Karl Nolle, MdL

Freie Presse Chemnitz, 17.07.2007

„Die Hysterie ist gewichen"

CDU-Vize Steffen Flath über die Krise in der Koalition und die Aufarbeitung der Affäre
 
Dresden. Die Koalition wird nicht platzen, die Staatskrise hat nicht stattgefunden: Beruhigende Worte in aufgeheiztem Klima von CDU landesvize und Kultusminister Steffen Flath. Doch an die Adresse der SPD richtet er kritische Töne –vor allem in ihre Hochburg Leipzig. Mit Flath sprach Hubert Kemper.

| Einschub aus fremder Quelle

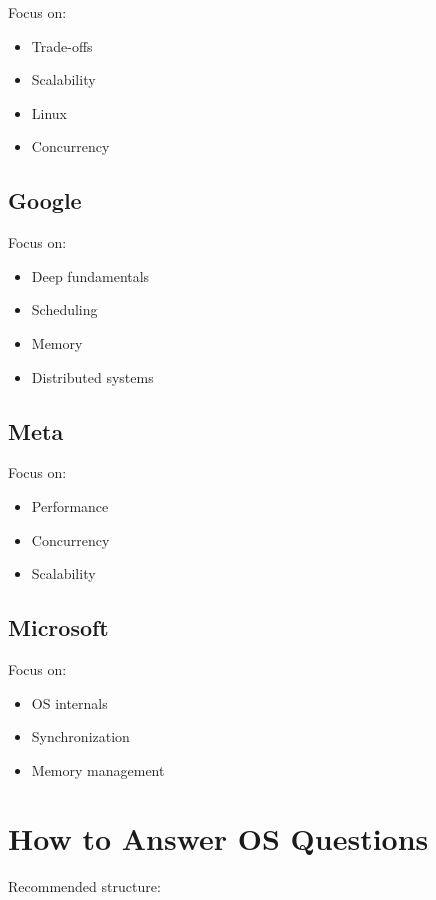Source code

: Focus on:

\begin{itemize}
\item Trade-offs
\item Scalability
\item Linux
\item Concurrency
\end{itemize}

\subsection*{Google}

Focus on:

\begin{itemize}
\item Deep fundamentals
\item Scheduling
\item Memory
\item Distributed systems
\end{itemize}

\subsection*{Meta}

Focus on:

\begin{itemize}
\item Performance
\item Concurrency
\item Scalability
\end{itemize}

\subsection*{Microsoft}

Focus on:

\begin{itemize}
\item OS internals
\item Synchronization
\item Memory management
\end{itemize}

\section{How to Answer OS Questions}

Recommended structure:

Freie Presse: Die Koalition taumelt von einer Krise in die nächste. Wie groß sind noch die Schnittmengen zwischen CDU und SPD?

Steffen Flath: Die Koalition war bisher erfolgreich. Sachsen steht vergleichsweise gut da. Wir sollten nicht jede Meinungsverschiedenheit zur Krise aufblähen.

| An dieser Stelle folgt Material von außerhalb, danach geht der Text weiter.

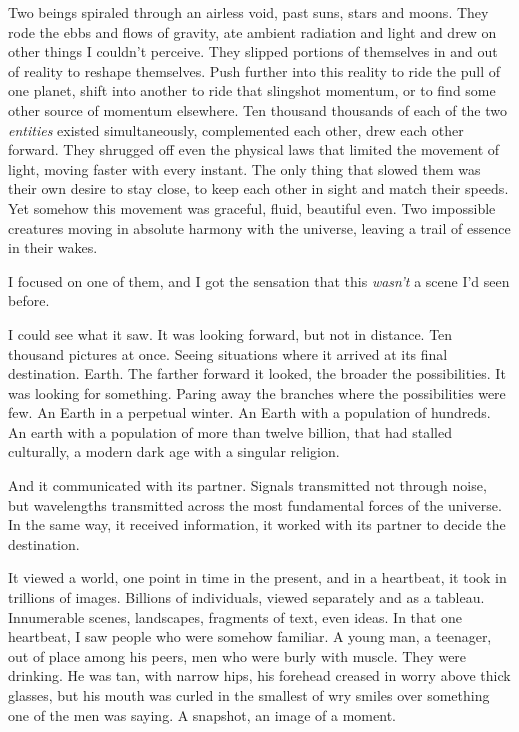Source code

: Two beings spiraled through an airless void, past suns, stars and moons.  They rode the ebbs and flows of gravity, ate ambient radiation and light and drew on other things I couldn't perceive.  They slipped portions of themselves in and out of reality to reshape themselves.  Push further into this reality to ride the pull of one planet, shift into another to ride that slingshot momentum, or to find some other source of momentum elsewhere.  Ten thousand thousands of each of the two \emph{entities }existed simultaneously, complemented each other, drew each other forward.  They shrugged off even the physical laws that limited the movement of light, moving faster with every instant. The only thing that slowed them was their own desire to stay close, to keep each other in sight and match their speeds.  Yet somehow this movement was graceful, fluid, beautiful even.  Two impossible creatures moving in absolute harmony with the universe, leaving a trail of essence in their wakes.



I focused on one of them, and I got the sensation that this \emph{wasn't} a scene I'd seen before.



I could see what it saw.  It was looking forward, but not in distance.  Ten thousand pictures at once.  Seeing situations where it arrived at its final destination.  Earth.  The farther forward it looked, the broader the possibilities.  It was looking for something.  Paring away the branches where the possibilities were few.  An Earth in a perpetual winter.  An Earth with a population of hundreds.  An earth with a population of more than twelve billion, that had stalled culturally, a modern dark age with a singular religion.



And it communicated with its partner.  Signals transmitted not through noise, but wavelengths transmitted across the most fundamental forces of the universe.  In the same way, it received information, it worked with its partner to decide the destination.



It viewed a world, one point in time in the present, and in a heartbeat, it took in trillions of images.  Billions of individuals, viewed separately and as a tableau.  Innumerable scenes, landscapes, fragments of text, even ideas.  In that one heartbeat, I saw people who were somehow familiar.  A young man, a teenager, out of place among his peers, men who were burly with muscle.  They were drinking.  He was tan, with narrow hips, his forehead creased in worry above thick glasses, but his mouth was curled in the smallest of wry smiles over something one of the men was saying.  A snapshot, an image of a moment.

Freie Presse: Die SPD will unter allen Umständen einen Untersuchungsausschuss zulassen. Provoziert sie damit den Bruch der Koalition?

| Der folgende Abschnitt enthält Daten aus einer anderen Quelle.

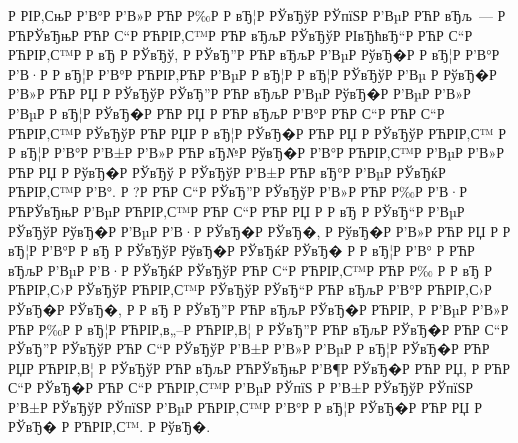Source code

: \documentclass[a4paper,14pt]{extarticle}
\begin{document}
Р  РІР‚СњР  Р’В°Р  Р’В»Р РЋР Р‰Р  Р вЂ¦Р  РЎвЂўР  РЎпїЅР  Р’ВµР РЋР вЂљ~--- Р РЋРЎвЂњР РЋР С“Р РЋРІР‚С™Р РЋР вЂљР  РЎвЂўР  РІвЂћвЂ“Р РЋР С“Р РЋРІР‚С™Р  Р вЂ Р  РЎвЂў, Р  РЎвЂ”Р РЋР вЂљР  Р’ВµР  РўвЂ�Р  Р вЂ¦Р  Р’В°Р  Р’В·Р  Р вЂ¦Р  Р’В°Р РЋРІР‚РЋР  Р’ВµР  Р вЂ¦Р  Р вЂ¦Р  РЎвЂўР  Р’Вµ Р  РўвЂ�Р  Р’В»Р РЋР РЏ Р  РЎвЂўР  РЎвЂ”Р РЋР вЂљР  Р’ВµР  РўвЂ�Р  Р’ВµР  Р’В»Р  Р’ВµР  Р вЂ¦Р  РЎвЂ�Р РЋР РЏ Р РЋР вЂљР  Р’В°Р РЋР С“Р РЋР С“Р РЋРІР‚С™Р  РЎвЂўР РЋР РЏР  Р вЂ¦Р  РЎвЂ�Р РЋР РЏ Р  РЎвЂўР РЋРІР‚С™ Р  Р вЂ¦Р  Р’В°Р  Р’В±Р  Р’В»Р РЋР вЂ№Р  РўвЂ�Р  Р’В°Р РЋРІР‚С™Р  Р’ВµР  Р’В»Р РЋР РЏ Р  РўвЂ�Р  РЎвЂў Р  РЎвЂўР  Р’В±Р РЋР вЂ°Р  Р’ВµР  РЎвЂќР РЋРІР‚С™Р  Р’В°. Р  ?Р РЋР С“Р  РЎвЂ”Р  РЎвЂўР  Р’В»Р РЋР Р‰Р  Р’В·Р РЋРЎвЂњР  Р’ВµР РЋРІР‚С™Р РЋР С“Р РЋР РЏ Р  Р вЂ  Р  РЎвЂ“Р  Р’ВµР  РЎвЂўР  РўвЂ�Р  Р’ВµР  Р’В·Р  РЎвЂ�Р  РЎвЂ�, Р  РўвЂ�Р  Р’В»Р РЋР РЏ Р  Р вЂ¦Р  Р’В°Р  Р вЂ Р  РЎвЂўР  РўвЂ�Р  РЎвЂќР  РЎвЂ� Р  Р вЂ¦Р  Р’В° Р РЋР вЂљР  Р’ВµР  Р’В·Р  РЎвЂќР  РЎвЂўР РЋР С“Р РЋРІР‚С™Р РЋР Р‰ Р  Р вЂ  Р РЋРІР‚С›Р  РЎвЂўР РЋРІР‚С™Р  РЎвЂўР  РЎвЂ“Р РЋР вЂљР  Р’В°Р РЋРІР‚С›Р  РЎвЂ�Р  РЎвЂ�, Р  Р вЂ  Р  РЎвЂ”Р РЋР вЂљР  РЎвЂ�Р РЋРІР‚ Р  Р’ВµР  Р’В»Р РЋР Р‰Р  Р вЂ¦Р РЋРІР‚в„–Р РЋРІР‚В¦ Р  РЎвЂ”Р РЋР вЂљР  РЎвЂ�Р РЋР С“Р  РЎвЂ”Р  РЎвЂўР РЋР С“Р  РЎвЂўР  Р’В±Р  Р’В»Р  Р’ВµР  Р вЂ¦Р  РЎвЂ�Р РЋР РЏР РЋРІР‚В¦ Р  РЎвЂўР РЋР вЂљР РЋРЎвЂњР  Р’В¶Р  РЎвЂ�Р РЋР РЏ, Р РЋР С“Р  РЎвЂ�Р РЋР С“Р РЋРІР‚С™Р  Р’ВµР  РЎпїЅ Р  Р’В±Р  РЎвЂўР  РЎпїЅР  Р’В±Р  РЎвЂўР  РЎпїЅР  Р’ВµР РЋРІР‚С™Р  Р’В°Р  Р вЂ¦Р  РЎвЂ�Р РЋР РЏ Р  РЎвЂ� Р РЋРІР‚С™. Р  РўвЂ�.
 
\end{document}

Flath: Einen Untersuchungsausschuss einzusetzen ist das Recht der Opposition. Einen Bruch der Koalition provoziert, wer gegen den Koalitionsvertrag verstößt. Darin verpflichten sich beide Seiten, den anderen Partner nicht vorzuführen.

Freie Presse: Hat der SPD-Parteitag den Parteichef und Wirtschaftsminister Jurk in eine gefährliche Lage manövriert, indem dieser den Ausschuss unter Umständen durchwinken soll?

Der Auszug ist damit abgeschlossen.